• [LISTED ENTRIES]:
===============

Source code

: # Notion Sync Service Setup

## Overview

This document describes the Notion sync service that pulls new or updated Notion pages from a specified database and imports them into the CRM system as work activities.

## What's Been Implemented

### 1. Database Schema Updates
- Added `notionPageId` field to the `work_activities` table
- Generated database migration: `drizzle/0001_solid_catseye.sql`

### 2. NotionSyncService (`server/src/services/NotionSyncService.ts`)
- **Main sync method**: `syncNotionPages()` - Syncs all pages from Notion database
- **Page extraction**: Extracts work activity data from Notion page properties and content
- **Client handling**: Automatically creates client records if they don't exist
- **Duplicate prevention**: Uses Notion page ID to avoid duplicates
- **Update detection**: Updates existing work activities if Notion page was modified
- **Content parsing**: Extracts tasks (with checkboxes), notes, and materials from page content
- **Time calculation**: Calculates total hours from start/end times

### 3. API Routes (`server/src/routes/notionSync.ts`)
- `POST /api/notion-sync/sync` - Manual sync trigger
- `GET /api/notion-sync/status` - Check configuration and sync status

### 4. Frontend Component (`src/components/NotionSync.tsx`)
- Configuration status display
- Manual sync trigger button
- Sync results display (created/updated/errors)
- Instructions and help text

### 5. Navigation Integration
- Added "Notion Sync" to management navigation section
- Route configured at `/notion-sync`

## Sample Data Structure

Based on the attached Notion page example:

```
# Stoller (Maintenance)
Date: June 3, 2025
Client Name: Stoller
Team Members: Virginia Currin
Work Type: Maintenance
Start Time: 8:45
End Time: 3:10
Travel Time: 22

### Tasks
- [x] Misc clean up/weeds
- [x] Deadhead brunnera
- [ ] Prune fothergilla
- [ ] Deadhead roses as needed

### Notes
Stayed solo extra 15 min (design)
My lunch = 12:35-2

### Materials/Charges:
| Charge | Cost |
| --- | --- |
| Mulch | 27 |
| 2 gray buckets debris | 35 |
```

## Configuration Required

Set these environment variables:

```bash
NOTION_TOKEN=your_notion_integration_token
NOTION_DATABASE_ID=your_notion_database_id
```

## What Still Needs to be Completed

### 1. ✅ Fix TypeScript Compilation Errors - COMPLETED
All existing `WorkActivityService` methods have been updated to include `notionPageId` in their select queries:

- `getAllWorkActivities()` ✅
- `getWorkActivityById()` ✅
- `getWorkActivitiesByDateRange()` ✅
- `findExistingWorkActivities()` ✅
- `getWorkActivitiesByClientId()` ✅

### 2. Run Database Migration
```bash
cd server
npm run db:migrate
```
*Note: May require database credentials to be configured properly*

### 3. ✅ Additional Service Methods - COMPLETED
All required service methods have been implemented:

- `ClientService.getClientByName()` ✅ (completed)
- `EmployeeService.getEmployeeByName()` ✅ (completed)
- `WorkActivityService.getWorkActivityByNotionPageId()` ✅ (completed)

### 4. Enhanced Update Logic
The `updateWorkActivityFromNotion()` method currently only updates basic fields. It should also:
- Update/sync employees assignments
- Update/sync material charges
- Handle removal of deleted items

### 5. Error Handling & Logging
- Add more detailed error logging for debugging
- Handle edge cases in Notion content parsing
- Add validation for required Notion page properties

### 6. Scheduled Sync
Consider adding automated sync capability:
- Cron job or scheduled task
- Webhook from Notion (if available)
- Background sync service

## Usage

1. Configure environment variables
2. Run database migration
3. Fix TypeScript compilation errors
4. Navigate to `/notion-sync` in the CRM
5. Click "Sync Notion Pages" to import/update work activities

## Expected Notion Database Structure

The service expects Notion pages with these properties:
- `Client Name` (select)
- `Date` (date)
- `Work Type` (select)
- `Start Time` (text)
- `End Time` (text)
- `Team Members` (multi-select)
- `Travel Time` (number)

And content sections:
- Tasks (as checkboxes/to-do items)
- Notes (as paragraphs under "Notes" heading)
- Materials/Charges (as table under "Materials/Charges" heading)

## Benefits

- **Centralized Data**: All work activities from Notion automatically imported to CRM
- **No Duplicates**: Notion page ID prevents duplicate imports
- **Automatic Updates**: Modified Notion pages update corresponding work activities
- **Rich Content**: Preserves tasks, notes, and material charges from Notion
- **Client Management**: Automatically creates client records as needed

===============

• [WHAT NEEDS TO BE DONE]: Write out each line above containing "status".

• [EXERCISE RESULT]:
- `GET /api/notion-sync/status` - Check configuration and sync status
- Configuration status display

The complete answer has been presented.